Glaser, P.H., B.C.S. Hansen, J.J. Donovan, T.J. Givnish, C.A. Stricker, and J.C. Volin.

Suggested Citation: 

Glaser, P.H., B.C.S. Hansen, J.J. Donovan, T.J. Givnish, C.A. Stricker, and J.C. Volin. 2015. Comment on “Donders, T.H. 2014. Middle Holocene humidity increase in Florida: climate or sea-level? Quaternary Science Reviews 103: 170-174”. Quaternary Science Reviews 128: 138-141. DOI: http://dx.doi.org/10.1016/j.quascirev.2015.09.006

Donders (2014) has recently proposed that the climate of Florida became progressively wetter over the past 5000 years in response to a marked strengthening of the El Niño regime. This reconstruction is largely based on a re-analysis of pollen records from regions north of Lake Okeechobee (Fig. 1) using a new set of pollen transfer functions. Donders concluded that a latitudinal gradient in precipitation prevailed across Florida since the mid Holocene, but the overall trend was toward progressively wetter conditions from 5000 cal BP to the present.

Donders (2014) also proposed that this climatic trend extended across South Florida despite contrary paleo-records from the Everglades. In particular he singled out the Northeast Shark River Slough (NESRS) record of Glaser et al. (2013) as an atypical local signal of paleo-environmental change that was biased by a misinterpretation of the ecology of pine and Amaranthaceae (Amaranth family).

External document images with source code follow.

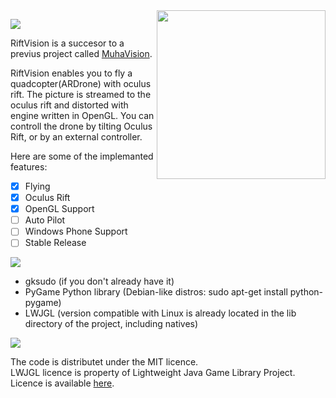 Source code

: <img src="http://i.imgur.com/uc282wd.png" width=270 align="right">



![](http://i.imgur.com/dezFC7R.gif)

RiftVision is a succesor to a previus project called [MuhaVision](https://github.com/DzinVision/MuhaVision).

RiftVision enables you to fly a quadcopter(ARDrone) with oculus rift. The picture is streamed to the oculus rift and distorted with engine written in OpenGL. You can controll the drone by tilting Oculus Rift, or by an external controller.

Here are some of the implemanted features:

- [x] Flying
- [x] Oculus Rift
- [x] OpenGL Support
- [ ] Auto Pilot
- [ ] Windows Phone Support
- [ ] Stable Release

![](http://www.auplod.com/u/opauld5f883.gif)
 - gksudo (if you don't already have it)
 - PyGame Python library (Debian-like distros: sudo apt-get install python-pygame)
 - LWJGL (version compatible with Linux is already located in the lib directory of the project, including natives)

![](http://i.imgur.com/aw0QuDg.gif)

The code is distributet under the MIT licence.  
LWJGL licence is property of Lightweight Java Game Library Project.
Licence is available [here](http://www.lwjgl.org/license).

In response to this direct critique of our paleo-environmental interpretation, we wish to point out that:

  1. Our interpretation of the NESRS sedimentary sequence (site 4, Fig. 1A) was based on multiple lines of evidence that all indicate a shift from wetter to drier (i.e. less wet) conditions that occurred after 2800 cal BP.
  2. A similar climatic shift from wetter to less wet conditions was reported for this time interval from other sites in the Everglades (Willard et al., 2006 and Willard and Bernhardt, 2011) and also from the Caribbean region to the east (Hodell et al., 1991,Hodell et al., 1995 and Higuera-Gundy et al., 1999).
  3. The NESRS site is located in an area where runoff collected from a 10,000 km2wetland prior to 1900 AD when most of the drainage from the Everglades was channeled to the sea through the narrow Shark River Slough. The sedimentary sequence at the NESRS site should therefore contain an integrated record of hydrological change across the pre-historical Everglades (Glaser et al., 2012). In addition this essentially non-forested wetland is well suited to accumulate a representative sample of the regional pollen rain in its sediments (e.g. Jaccobson and Bradshaw, 1981 and Prentice, 1985).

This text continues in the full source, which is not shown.